- _INSTRUCTIONS FOR THE TASK_:
Where in the records does the word "await" appear? Copy each line that holds it.

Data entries
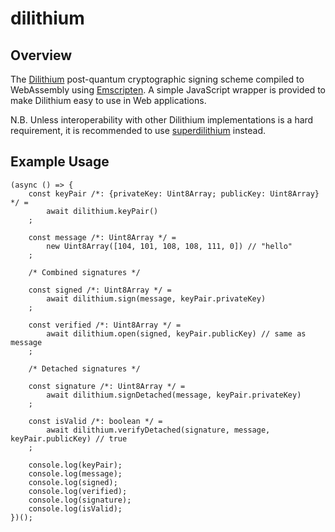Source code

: # dilithium

## Overview

The [Dilithium](https://dilithium-sign.info) post-quantum cryptographic signing scheme
compiled to WebAssembly using [Emscripten](https://github.com/kripken/emscripten).
A simple JavaScript wrapper is provided to make Dilithium easy to use in Web applications.

N.B. Unless interoperability with other Dilithium implementations is a hard requirement,
it is recommended to use [superdilithium](https://github.com/cyph/pqcrypto.js/tree/master/packages/superdilithium)
instead.

## Example Usage

	(async () => {
		const keyPair /*: {privateKey: Uint8Array; publicKey: Uint8Array} */ =
			await dilithium.keyPair()
		;

		const message /*: Uint8Array */ =
			new Uint8Array([104, 101, 108, 108, 111, 0]) // "hello"
		;

		/* Combined signatures */

		const signed /*: Uint8Array */ =
			await dilithium.sign(message, keyPair.privateKey)
		;

		const verified /*: Uint8Array */ =
			await dilithium.open(signed, keyPair.publicKey) // same as message
		;

		/* Detached signatures */

		const signature /*: Uint8Array */ =
			await dilithium.signDetached(message, keyPair.privateKey)
		;

		const isValid /*: boolean */ =
			await dilithium.verifyDetached(signature, message, keyPair.publicKey) // true
		;

		console.log(keyPair);
		console.log(message);
		console.log(signed);
		console.log(verified);
		console.log(signature);
		console.log(isValid);
	})();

- _OUTPUT OF THE TASK_:
			await dilithium.keyPair()
			await dilithium.sign(message, keyPair.privateKey)
			await dilithium.open(signed, keyPair.publicKey) // same as message
			await dilithium.signDetached(message, keyPair.privateKey)
			await dilithium.verifyDetached(signature, message, keyPair.publicKey) // true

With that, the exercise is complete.